CASE PRESENTATION: A 29-year-old female presented to our emergency department (ED) for chest pain and dyspnea. She had no previous medical history. She was being followed by reproductive medicine for in vitro fertilization which was preceded by ovarian hyperstimulation with human chorionic gonadotropin (hCG) 17 days previously. She had two embryos successfully implanted 7 days before presentation. She had complained of some increased dyspnea several days prior to her ED visit as well as some intermittent nausea. In the ED she was in moderate respiratory distress with complaints of abdominal pain and nausea. She was found to be afebrile with respirations of 20-25 breaths per minute, heart rate 130 beats per minute, and blood pressure of 116/80 mm Hg. She had decreased breath sounds over the right hemi-thorax. Her oxygenation was 98% on 2L oxygen per minute. There were no other remarkable physical findings. Laboratory investigations revealed a white blood count 23.2 thousand per cubic millimeter, hematocrit 48.8%, albumin 3.0 g/dL, and hCG 220 mIU/mL. Computed tomography of the chest revealed a right tension hydrothorax and no pulmonary embolus. Trans-vaginal ultrasound revealed bilaterally enlarged ovaries. During her hospital stay she required six therapeutic thoracenteses for a total volume of 9.6L removed. Her pleural fluid analysis revealed an exudative effusion by Light’s criteria.

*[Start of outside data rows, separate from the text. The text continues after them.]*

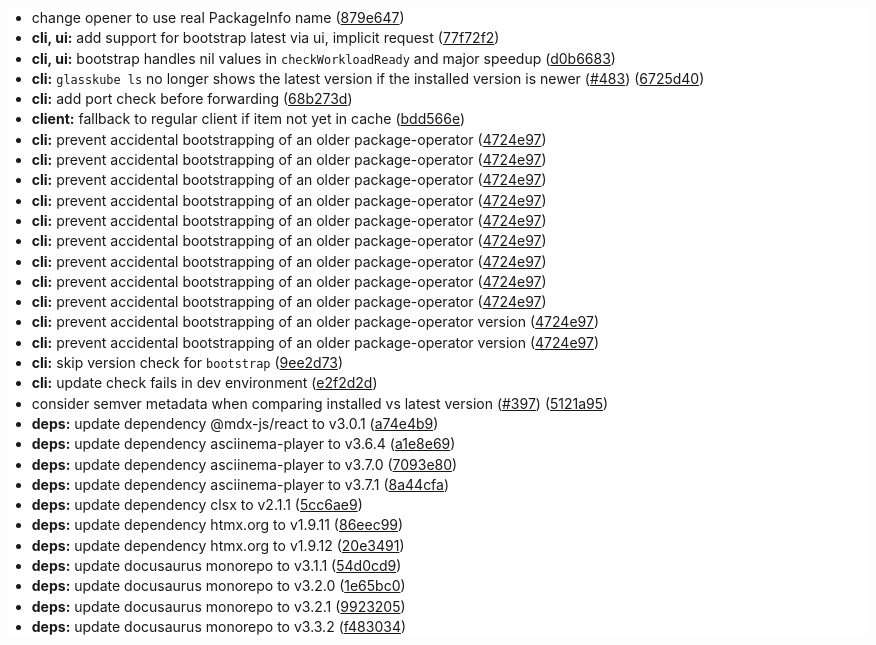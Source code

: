 * change opener to use real PackageInfo name ([879e647](https://github.com/Baalekshan/glasskube/commit/879e647f2dda51d0a679cff30345449717c40365))
* **cli, ui:** add support for bootstrap latest via ui, implicit request ([77f72f2](https://github.com/Baalekshan/glasskube/commit/77f72f2d49367ffa241c06419da6d558e0d115fc))
* **cli, ui:** bootstrap handles nil values in `checkWorkloadReady` and major speedup ([d0b6683](https://github.com/Baalekshan/glasskube/commit/d0b66836306133e0dd507873da33b7ac2731f58b))
* **cli:** `glasskube ls` no longer shows the latest version if the installed version is newer ([#483](https://github.com/Baalekshan/glasskube/issues/483)) ([6725d40](https://github.com/Baalekshan/glasskube/commit/6725d40b97cb6d7986d14673f87a04f53dacd7be))
* **cli:** add port check before forwarding ([68b273d](https://github.com/Baalekshan/glasskube/commit/68b273d82ae95cd17ad57ecbbf8be87ac6533073))
* **client:** fallback to regular client if item not yet in cache ([bdd566e](https://github.com/Baalekshan/glasskube/commit/bdd566e786d50443827864599c29cbbf9ff0ef92))
* **cli:** prevent accidental bootstrapping of an older package-operator ([4724e97](https://github.com/Baalekshan/glasskube/commit/4724e97815fa481293103b237c0c2fd5e9efd098))
* **cli:** prevent accidental bootstrapping of an older package-operator ([4724e97](https://github.com/Baalekshan/glasskube/commit/4724e97815fa481293103b237c0c2fd5e9efd098))
* **cli:** prevent accidental bootstrapping of an older package-operator ([4724e97](https://github.com/Baalekshan/glasskube/commit/4724e97815fa481293103b237c0c2fd5e9efd098))
* **cli:** prevent accidental bootstrapping of an older package-operator ([4724e97](https://github.com/Baalekshan/glasskube/commit/4724e97815fa481293103b237c0c2fd5e9efd098))
* **cli:** prevent accidental bootstrapping of an older package-operator ([4724e97](https://github.com/Baalekshan/glasskube/commit/4724e97815fa481293103b237c0c2fd5e9efd098))
* **cli:** prevent accidental bootstrapping of an older package-operator ([4724e97](https://github.com/Baalekshan/glasskube/commit/4724e97815fa481293103b237c0c2fd5e9efd098))
* **cli:** prevent accidental bootstrapping of an older package-operator ([4724e97](https://github.com/Baalekshan/glasskube/commit/4724e97815fa481293103b237c0c2fd5e9efd098))
* **cli:** prevent accidental bootstrapping of an older package-operator ([4724e97](https://github.com/Baalekshan/glasskube/commit/4724e97815fa481293103b237c0c2fd5e9efd098))
* **cli:** prevent accidental bootstrapping of an older package-operator ([4724e97](https://github.com/Baalekshan/glasskube/commit/4724e97815fa481293103b237c0c2fd5e9efd098))
* **cli:** prevent accidental bootstrapping of an older package-operator version ([4724e97](https://github.com/Baalekshan/glasskube/commit/4724e97815fa481293103b237c0c2fd5e9efd098))
* **cli:** prevent accidental bootstrapping of an older package-operator version ([4724e97](https://github.com/Baalekshan/glasskube/commit/4724e97815fa481293103b237c0c2fd5e9efd098))
* **cli:** skip version check for `bootstrap` ([9ee2d73](https://github.com/Baalekshan/glasskube/commit/9ee2d73426555f3075b37560ada842366534ed29))
* **cli:** update check fails in dev environment ([e2f2d2d](https://github.com/Baalekshan/glasskube/commit/e2f2d2d657189fe67f83b8cbc2ffe2d6b1cf0936))
* consider semver metadata when comparing installed vs latest version ([#397](https://github.com/Baalekshan/glasskube/issues/397)) ([5121a95](https://github.com/Baalekshan/glasskube/commit/5121a95f461ad512e388034b655a7230d601a85e))
* **deps:** update dependency @mdx-js/react to v3.0.1 ([a74e4b9](https://github.com/Baalekshan/glasskube/commit/a74e4b9b9db0bc5c8c6a2340ba2b999b7e5ec966))
* **deps:** update dependency asciinema-player to v3.6.4 ([a1e8e69](https://github.com/Baalekshan/glasskube/commit/a1e8e69672557b95c0387d2f20ea8d1199fdbc9f))
* **deps:** update dependency asciinema-player to v3.7.0 ([7093e80](https://github.com/Baalekshan/glasskube/commit/7093e806a4ffcf0e1c7375b560d850b5639d0f1e))
* **deps:** update dependency asciinema-player to v3.7.1 ([8a44cfa](https://github.com/Baalekshan/glasskube/commit/8a44cfa35760a5b6dd1848df1bfb9ce94386ce3b))
* **deps:** update dependency clsx to v2.1.1 ([5cc6ae9](https://github.com/Baalekshan/glasskube/commit/5cc6ae9d70d3f00a75fbb3cef0169320006db14f))
* **deps:** update dependency htmx.org to v1.9.11 ([86eec99](https://github.com/Baalekshan/glasskube/commit/86eec99c029e3c46957e22abf89d0ff8af9d7b71))
* **deps:** update dependency htmx.org to v1.9.12 ([20e3491](https://github.com/Baalekshan/glasskube/commit/20e34916da858f4914d0738b2a54a0cc4c7357cb))
* **deps:** update docusaurus monorepo to v3.1.1 ([54d0cd9](https://github.com/Baalekshan/glasskube/commit/54d0cd903b2284e2b01468a298912f2a6766fa1f))
* **deps:** update docusaurus monorepo to v3.2.0 ([1e65bc0](https://github.com/Baalekshan/glasskube/commit/1e65bc06351df0ed4b3a310f23a42ce2af3b21d5))
* **deps:** update docusaurus monorepo to v3.2.1 ([9923205](https://github.com/Baalekshan/glasskube/commit/9923205b1dc73832c3e026ee8b58aff9845969cf))
* **deps:** update docusaurus monorepo to v3.3.2 ([f483034](https://github.com/Baalekshan/glasskube/commit/f483034219653f6d82fdd049afd607e37765d7a3))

DISCUSSIONS: Defined as a loss of control over hyperstimulation, OHSS complicates up to 33% of hyperstimulation cases which ranges both in severity and presentation. Vascular endothelial derived growth factor is thought to mediate much of the fluid shifts in these cases through increased capillary permeability. There are several thoughts as to why pleural effusions may develop in these cases and why they develop more on the right than left. They may result from both the positive intra-abdominal pressures and presence of diaphragmatic defects. The ascitic fluid is then allowed to move along a pressure gradient from the abdomen into the pleural space. Also, right sided pleural effusions may occur more often due to decreased lymphatic drainage when compared to the left side. Interestingly, our patient had a relatively small amount of ascites; however, this may have in fact been due to the continuous movement of fluid into the pleural space. Only 4.5% of reported severe cases have required therapeutic thoracenteses. In its severe form patients with OHSS may show objective evidence of hemoconcentration, acute kidney injury, electrolyte abnormalities, and liver dysfunction. They can also show clinical signs of hypotension, abdominal pain, vomiting, and diarrhea. OHSS is a pro-thrombotic state and thromboembolism is the most feared complication. Fortunately, our patient did not suffer a pulmonary embolus, but she did have a tension hydrothorax requiring immediate thoracentesis Based on the reported literature our patient required the second largest therapeutic volume removed.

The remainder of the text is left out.